I'll concede to that. Ruled is to strong... heavily influenced by? 



Stronger-now said:


> What cheaters and some BS don't realize, we all can be attracted to someone not our spouses at some point or another.


No problem with that, I've been attracted to women other than my wife. I don't think it was something that could be stopped, In my case it simply was not advanced upon. 



Stronger-now said:


> Saying a WS is under the influence of "fog" implying their feelings are not real. I think, only they know whether they are just infatuated, or they indeed have fallen in love. One thing for sure, they don't have good judgment.
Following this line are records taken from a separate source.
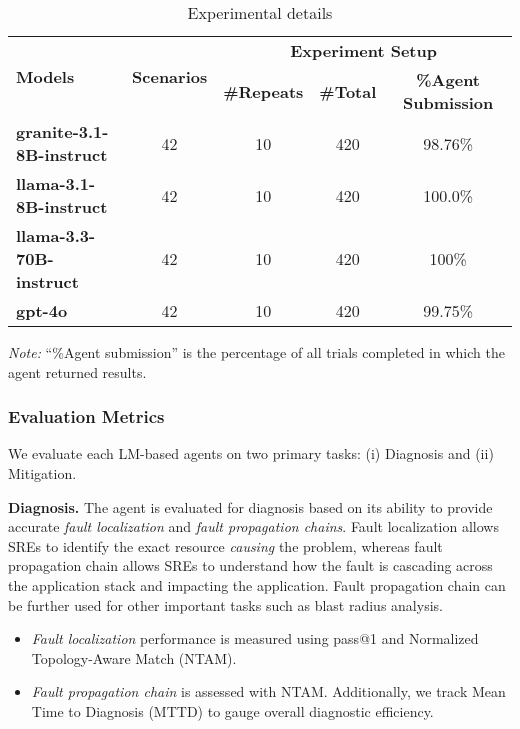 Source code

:\begin{table*}[htp]
\centering
\begin{threeparttable}
\caption{Experimental details}
\label{tab:exp-setup-sre}
\begin{tabular}{@{}l c c c c@{}}
\toprule
\multirow{2}{*}{\textbf{Models}} 
 & \multirow{2}{*}{\textbf{Scenarios}}
 & \multicolumn{3}{c}{\textbf{Experiment Setup}} \\
\cmidrule(lr){3-5}
 & 
 & \textbf{\#Repeats} 
 & \textbf{\#Total} 
 & \textbf{\%Agent Submission} \\
\midrule
\textbf{granite-3.1-8B-instruct}         & 42 & 10 & 420 & 98.76\% \\
\textbf{llama-3.1-8B-instruct} & 42 & 10 & 420  & 100.0\% \\
\textbf{llama-3.3-70B-instruct} & 42 & 10 & 420 & 100\% \\
\textbf{gpt-4o}                       & 42 & 10 & 420 & 99.75\% \\
\bottomrule
\end{tabular}
\begin{tablenotes}
\footnotesize
\item \textit{Note:} “\%Agent submission” is the percentage of all trials completed in which the agent returned results. 
\end{tablenotes}
\end{threeparttable}
\end{table*}

\subsubsection{Evaluation Metrics}
\label{sss:eval-metrics}

We evaluate each LM-based agents on two primary tasks: (i) Diagnosis and (ii) Mitigation.

\textbf{Diagnosis.}
The agent is evaluated for diagnosis based on its ability to provide accurate \textit{fault localization} and \textit{fault propagation chains}.
Fault localization allows SREs to identify the exact resource \textit{causing} the problem, whereas fault propagation chain allows SREs to understand how the fault is cascading across the application stack and impacting the application. 
Fault propagation chain can be further used for other important tasks such as blast radius analysis.
\begin{itemize}[left=0pt, topsep=0pt, partopsep=0pt, itemsep=0pt, parsep=0pt]
    \item 	\textit{Fault localization} performance is measured using pass@1 and Normalized Topology-Aware Match (NTAM).
	\item \textit{Fault propagation chain} is assessed with NTAM.
	Additionally, we track Mean Time to Diagnosis (MTTD) to gauge overall diagnostic efficiency.
\end{itemize}

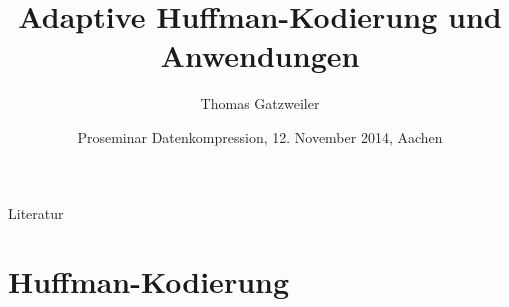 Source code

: \documentclass[xcolor=dvipsnames,presentation]{beamer}    %
\title[Huffman-Kodierung]{Adaptive Huffman-Kodierung und Anwendungen}
\author[Gatzweiler]{Thomas Gatzweiler}
\institute[RWTH Aachen University] %
{
  \strut Human Language Technology and Pattern Recognition\\
  \strut Computer Science Department, RWTH Aachen University %
}
\date[12. November 2014]{Proseminar Datenkompression, 12. November 2014, Aachen}
\begin{document}
\nocite{*}

\begin{frame}[label=titlepage]
  \titlepage
\end{frame}


%




\begin{frame}[allowframebreaks]{Literatur}
 
 
\end{frame}


\section{Huffman-Kodierung}
\end{document}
I always interpreted 'The Fog' as the cheater being deluded by their feelings and not seeing the truth about the AP. Of course the cheater knows what they're doing is unacceptable, or they wouldn't be deceiving anyone. But many can't recognize that their feelings for their soulmate are transitory at best. 




Stronger-now said:


> Comparing cheating to nail-biting is undermining the magnitude of pain and hurt most of us here feel. Your bad habit is unappealing, but it does not hurt anyone. Cheating is not a bad habit. It is a conscious decision they make to put their crotch and whatever feelings they feed off their AP above their spouse and their family.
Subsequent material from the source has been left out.